» **MATERIAL FOR THIS TASK**:
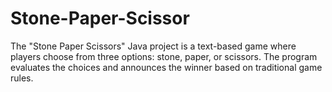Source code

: # Stone-Paper-Scissor
The "Stone Paper Scissors" Java project is a text-based game where players choose from three options: stone, paper, or scissors. The program evaluates the choices and announces the winner based on traditional game rules.
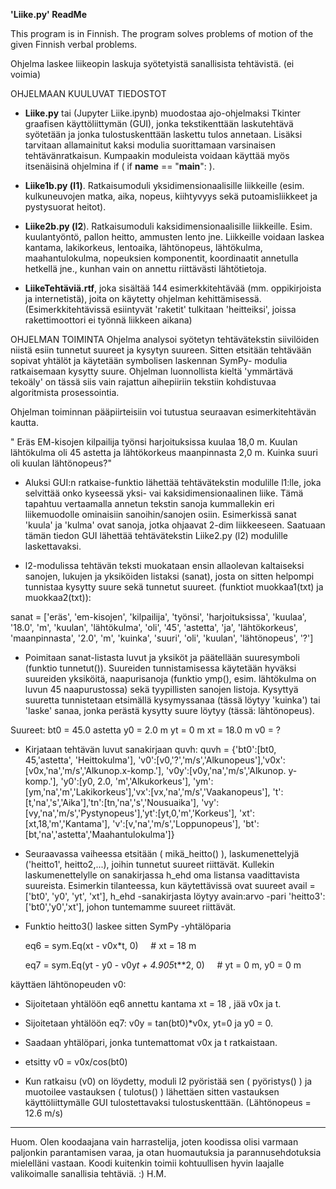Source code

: **'Liike.py'  ReadMe**

This program is in Finnish. The program solves problems of motion of the given Finnish verbal problems.

Ohjelma laskee liikeopin laskuja syötetyistä sanallisista tehtävistä. 
(ei voimia) 

OHJELMAAN KUULUVAT  TIEDOSTOT
- **Liike.py**  tai (Jupyter  Liike.ipynb) muodostaa ajo-ohjelmaksi Tkinter graafisen käyttöliittymän  (GUI),
  jonka tekstikenttään laskutehtävä syötetään ja jonka tulostuskenttään laskettu tulos annetaan.
  Lisäksi tarvitaan allamainitut kaksi modulia suorittamaan varsinaisen tehtävänratkaisun. Kumpaakin moduleista voidaan käyttää myös itsenäisinä ohjelmina if ( if __name__ == "__main__": ).
- **Liike1b.py  (l1)**. Ratkaisumoduli yksidimensionaalisille liikkeille (esim. kulkuneuvojen  matka, aika, nopeus, kiihtyvyys sekä putoamisliikkeet ja  pystysuorat heitot).

- **Liike2b.py  (l2**). Ratkaisumoduli kaksidimensionaalisille liikkeille. Esim. kuulantyöntö, pallon heitto, ammusten lento jne. Liikkeille voidaan laskea kantama, lakikorkeus, lentoaika, lähtönopeus, lähtökulma, maahantulokulma, nopeuksien komponentit, koordinaatit annetulla hetkellä jne., kunhan vain  on annettu riittävästi lähtötietoja.

- **LiikeTehtäviä.rtf**, joka sisältää 144 esimerkkitehtävää  (mm. oppikirjoista ja internetistä), joita on käytetty ohjelman  kehittämisessä. (Esimerkkitehtävissä esiintyvät 'raketit' tulkitaan 'heitteiksi', joissa rakettimoottori ei työnnä liikkeen aikana)

OHJELMAN TOIMINTA
Ohjelma analysoi syötetyn tehtävätekstin siivilöiden niistä esiin tunnetut suureet ja kysytyn suureen. Sitten etsitään tehtävään sopivat yhtälöt ja käytetään symbolisen laskennan SymPy- modulia ratkaisemaan kysytty suure.
Ohjelman luonnollista kieltä 'ymmärtävä tekoäly' on tässä siis vain rajattun aihepiiriin tekstiin kohdistuvaa algoritmista prosessointia.

Ohjelman toiminnan pääpiirteisiin voi tutustua seuraavan esimerkitehtävän kautta. 

" Eräs EM-kisojen kilpailija työnsi harjoituksissa kuulaa 18,0 m. Kuulan lähtökulma oli 45 astetta ja lähtökorkeus maanpinnasta 2,0 m.  Kuinka suuri oli kuulan lähtönopeus?"   
 
- Aluksi GUI:n ratkaise-funktio lähettää tehtävätekstin modulille l1:lle, joka selvittää onko kyseessä yksi- vai kaksidimensionaalinen liike. Tämä tapahtuu vertaamalla annetun tekstin sanoja kummallekin eri liikemuodolle ominaisiin sanoihin/sanojen osiin. Esimerkissä sanat 'kuula' ja 'kulma' ovat sanoja, jotka ohjaavat 2-dim liikkeeseen. Saatuaan tämän tiedon GUI lähettää tehtävätekstin Liike2.py  (l2) modulille laskettavaksi.

- l2-modulissa tehtävän teksti muokataan ensin allaolevan kaltaiseksi sanojen, lukujen ja yksiköiden listaksi (sanat), josta on sitten helpompi tunnistaa kysytty suure sekä tunnetut suureet. (funktiot muokkaa1(txt) ja muokkaa2(txt)):

sanat = ['eräs', 'em-kisojen', 'kilpailija', 'työnsi', 'harjoituksissa', 'kuulaa', '18.0', 'm', 'kuulan', 'lähtökulma', 'oli', '45', 'astetta', 'ja', 'lähtökorkeus', 'maanpinnasta', '2.0', 'm', 'kuinka', 'suuri', 'oli', 'kuulan', 'lähtönopeus', '?']

-  Poimitaan sanat-listasta luvut ja yksiköt ja päätellään suuresymboli (funktio tunnetut()). Suureiden tunnistamisessa käytetään hyväksi suureiden yksiköitä,  naapurisanoja (funktio ymp(),  esim. lähtökulma on luvun 45 naapurustossa) sekä tyypillisten sanojen listoja. Kysyttyä suuretta tunnistetaan etsimällä kysymyssanaa (tässä löytyy 'kuinka') tai 'laske' sanaa,  jonka  perästä kysytty suure löytyy (tässä: lähtönopeus).

Suureet:
bt0 = 45.0 astetta
y0 = 2.0 m
yt = 0 m
xt = 18.0 m
v0 = ? 

- Kirjataan tehtävän luvut sanakirjaan quvh:
quvh = {'bt0':[bt0, 45,'astetta', 'Heittokulma'],
'v0':[v0,'?','m/s','Alkunopeus'],'v0x':[v0x,'na','m/s','Alkunop.x-komp.'],
'v0y':[v0y,'na','m/s','Alkunop. y-komp.'], 'y0':[y0, 2.0, 'm','Alkukorkeus'],
'ym':[ym,'na','m','Lakikorkeus'],'vx':[vx,'na','m/s','Vaakanopeus'],
't':[t,'na','s','Aika'],'tn':[tn,'na','s','Nousuaika'],
'vy':[vy,'na','m/s','Pystynopeus'],'yt':[yt,0,'m','Korkeus'],
'xt':[xt,18,'m','Kantama'], 'v':[v,'na','m/s','Loppunopeus'],
'bt':[bt,'na','astetta','Maahantulokulma']}

- Seuraavassa vaiheessa etsitään ( mikä_heitto() ), laskumenettelyjä ('heitto1', heitto2,...),  joihin tunnetut suureet riittävät. Kullekin laskumenettelylle on sanakirjassa h_ehd  oma listansa vaadittavista suureista. 
Esimerkin tilanteessa, kun käytettävissä ovat suureet   avail = ['bt0', 'y0', 'yt', 'xt'],
h_ehd -sanakirjasta löytyy avain:arvo -pari  'heitto3':['bt0','y0','xt'],  johon tuntemamme suureet riittävät. 

- Funktio heitto3() laskee  sitten SymPy -yhtälöparia 

   eq6 = sym.Eq(xt - v0x*t, 0)         &nbsp; &nbsp;         # xt = 18 m
  
   eq7 = sym.Eq(yt - y0 - v0y*t + 4.905*t**2, 0)   &nbsp; &nbsp;       # yt = 0 m, y0 = 0 m

käyttäen lähtönopeuden v0:
  - Sijoitetaan yhtälöön eq6 annettu kantama xt = 18 , jää v0x ja t.
  - Sijoitetaan yhtälöön eq7:   v0y = tan(bt0)*v0x,  yt=0  ja  y0 = 0.
  - Saadaan yhtälöpari, jonka tuntemattomat v0x ja t ratkaistaan.    
  -  etsitty  v0 = v0x/cos(bt0) 

- Kun ratkaisu (v0) on löydetty, moduli l2 pyöristää sen ( pyöristys() ) ja muotoilee vastauksen ( tulotus() ) lähettäen sitten  vastauksen käyttöliittymälle GUI tulostettavaksi tulostuskenttään. (Lähtönopeus = 12.6 m/s)
------------------------- 
Huom. Olen koodaajana vain harrastelija, joten koodissa olisi varmaan paljonkin parantamisen varaa, ja otan huomautuksia ja parannusehdotuksia mielelläni vastaan.  Koodi kuitenkin toimii kohtuullisen hyvin  laajalle valikoimalle sanallisia tehtäviä. :)
H.M.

» **THE TASK**: Copy all of the material word for word, and include none of its pictures.

» **TASK RESPONSE**:
Source code

: # Stone-Paper-Scissor
The "Stone Paper Scissors" Java project is a text-based game where players choose from three options: stone, paper, or scissors. The program evaluates the choices and announces the winner based on traditional game rules.
Source code

: **'Liike.py'  ReadMe**

This program is in Finnish. The program solves problems of motion of the given Finnish verbal problems.

Ohjelma laskee liikeopin laskuja syötetyistä sanallisista tehtävistä. 
(ei voimia) 

OHJELMAAN KUULUVAT  TIEDOSTOT
- **Liike.py**  tai (Jupyter  Liike.ipynb) muodostaa ajo-ohjelmaksi Tkinter graafisen käyttöliittymän  (GUI),
  jonka tekstikenttään laskutehtävä syötetään ja jonka tulostuskenttään laskettu tulos annetaan.
  Lisäksi tarvitaan allamainitut kaksi modulia suorittamaan varsinaisen tehtävänratkaisun. Kumpaakin moduleista voidaan käyttää myös itsenäisinä ohjelmina if ( if __name__ == "__main__": ).
- **Liike1b.py  (l1)**. Ratkaisumoduli yksidimensionaalisille liikkeille (esim. kulkuneuvojen  matka, aika, nopeus, kiihtyvyys sekä putoamisliikkeet ja  pystysuorat heitot).

- **Liike2b.py  (l2**). Ratkaisumoduli kaksidimensionaalisille liikkeille. Esim. kuulantyöntö, pallon heitto, ammusten lento jne. Liikkeille voidaan laskea kantama, lakikorkeus, lentoaika, lähtönopeus, lähtökulma, maahantulokulma, nopeuksien komponentit, koordinaatit annetulla hetkellä jne., kunhan vain  on annettu riittävästi lähtötietoja.

- **LiikeTehtäviä.rtf**, joka sisältää 144 esimerkkitehtävää  (mm. oppikirjoista ja internetistä), joita on käytetty ohjelman  kehittämisessä. (Esimerkkitehtävissä esiintyvät 'raketit' tulkitaan 'heitteiksi', joissa rakettimoottori ei työnnä liikkeen aikana)

OHJELMAN TOIMINTA
Ohjelma analysoi syötetyn tehtävätekstin siivilöiden niistä esiin tunnetut suureet ja kysytyn suureen. Sitten etsitään tehtävään sopivat yhtälöt ja käytetään symbolisen laskennan SymPy- modulia ratkaisemaan kysytty suure.
Ohjelman luonnollista kieltä 'ymmärtävä tekoäly' on tässä siis vain rajattun aihepiiriin tekstiin kohdistuvaa algoritmista prosessointia.

Ohjelman toiminnan pääpiirteisiin voi tutustua seuraavan esimerkitehtävän kautta. 

" Eräs EM-kisojen kilpailija työnsi harjoituksissa kuulaa 18,0 m. Kuulan lähtökulma oli 45 astetta ja lähtökorkeus maanpinnasta 2,0 m.  Kuinka suuri oli kuulan lähtönopeus?"   
 
- Aluksi GUI:n ratkaise-funktio lähettää tehtävätekstin modulille l1:lle, joka selvittää onko kyseessä yksi- vai kaksidimensionaalinen liike. Tämä tapahtuu vertaamalla annetun tekstin sanoja kummallekin eri liikemuodolle ominaisiin sanoihin/sanojen osiin. Esimerkissä sanat 'kuula' ja 'kulma' ovat sanoja, jotka ohjaavat 2-dim liikkeeseen. Saatuaan tämän tiedon GUI lähettää tehtävätekstin Liike2.py  (l2) modulille laskettavaksi.

- l2-modulissa tehtävän teksti muokataan ensin allaolevan kaltaiseksi sanojen, lukujen ja yksiköiden listaksi (sanat), josta on sitten helpompi tunnistaa kysytty suure sekä tunnetut suureet. (funktiot muokkaa1(txt) ja muokkaa2(txt)):

sanat = ['eräs', 'em-kisojen', 'kilpailija', 'työnsi', 'harjoituksissa', 'kuulaa', '18.0', 'm', 'kuulan', 'lähtökulma', 'oli', '45', 'astetta', 'ja', 'lähtökorkeus', 'maanpinnasta', '2.0', 'm', 'kuinka', 'suuri', 'oli', 'kuulan', 'lähtönopeus', '?']

-  Poimitaan sanat-listasta luvut ja yksiköt ja päätellään suuresymboli (funktio tunnetut()). Suureiden tunnistamisessa käytetään hyväksi suureiden yksiköitä,  naapurisanoja (funktio ymp(),  esim. lähtökulma on luvun 45 naapurustossa) sekä tyypillisten sanojen listoja. Kysyttyä suuretta tunnistetaan etsimällä kysymyssanaa (tässä löytyy 'kuinka') tai 'laske' sanaa,  jonka  perästä kysytty suure löytyy (tässä: lähtönopeus).

Suureet:
bt0 = 45.0 astetta
y0 = 2.0 m
yt = 0 m
xt = 18.0 m
v0 = ? 

- Kirjataan tehtävän luvut sanakirjaan quvh:
quvh = {'bt0':[bt0, 45,'astetta', 'Heittokulma'],
'v0':[v0,'?','m/s','Alkunopeus'],'v0x':[v0x,'na','m/s','Alkunop.x-komp.'],
'v0y':[v0y,'na','m/s','Alkunop. y-komp.'], 'y0':[y0, 2.0, 'm','Alkukorkeus'],
'ym':[ym,'na','m','Lakikorkeus'],'vx':[vx,'na','m/s','Vaakanopeus'],
't':[t,'na','s','Aika'],'tn':[tn,'na','s','Nousuaika'],
'vy':[vy,'na','m/s','Pystynopeus'],'yt':[yt,0,'m','Korkeus'],
'xt':[xt,18,'m','Kantama'], 'v':[v,'na','m/s','Loppunopeus'],
'bt':[bt,'na','astetta','Maahantulokulma']}

- Seuraavassa vaiheessa etsitään ( mikä_heitto() ), laskumenettelyjä ('heitto1', heitto2,...),  joihin tunnetut suureet riittävät. Kullekin laskumenettelylle on sanakirjassa h_ehd  oma listansa vaadittavista suureista. 
Esimerkin tilanteessa, kun käytettävissä ovat suureet   avail = ['bt0', 'y0', 'yt', 'xt'],
h_ehd -sanakirjasta löytyy avain:arvo -pari  'heitto3':['bt0','y0','xt'],  johon tuntemamme suureet riittävät. 

- Funktio heitto3() laskee  sitten SymPy -yhtälöparia 

   eq6 = sym.Eq(xt - v0x*t, 0)         &nbsp; &nbsp;         # xt = 18 m
  
   eq7 = sym.Eq(yt - y0 - v0y*t + 4.905*t**2, 0)   &nbsp; &nbsp;       # yt = 0 m, y0 = 0 m

käyttäen lähtönopeuden v0:
  - Sijoitetaan yhtälöön eq6 annettu kantama xt = 18 , jää v0x ja t.
  - Sijoitetaan yhtälöön eq7:   v0y = tan(bt0)*v0x,  yt=0  ja  y0 = 0.
  - Saadaan yhtälöpari, jonka tuntemattomat v0x ja t ratkaistaan.    
  -  etsitty  v0 = v0x/cos(bt0) 

- Kun ratkaisu (v0) on löydetty, moduli l2 pyöristää sen ( pyöristys() ) ja muotoilee vastauksen ( tulotus() ) lähettäen sitten  vastauksen käyttöliittymälle GUI tulostettavaksi tulostuskenttään. (Lähtönopeus = 12.6 m/s)
------------------------- 
Huom. Olen koodaajana vain harrastelija, joten koodissa olisi varmaan paljonkin parantamisen varaa, ja otan huomautuksia ja parannusehdotuksia mielelläni vastaan.  Koodi kuitenkin toimii kohtuullisen hyvin  laajalle valikoimalle sanallisia tehtäviä. :)
H.M.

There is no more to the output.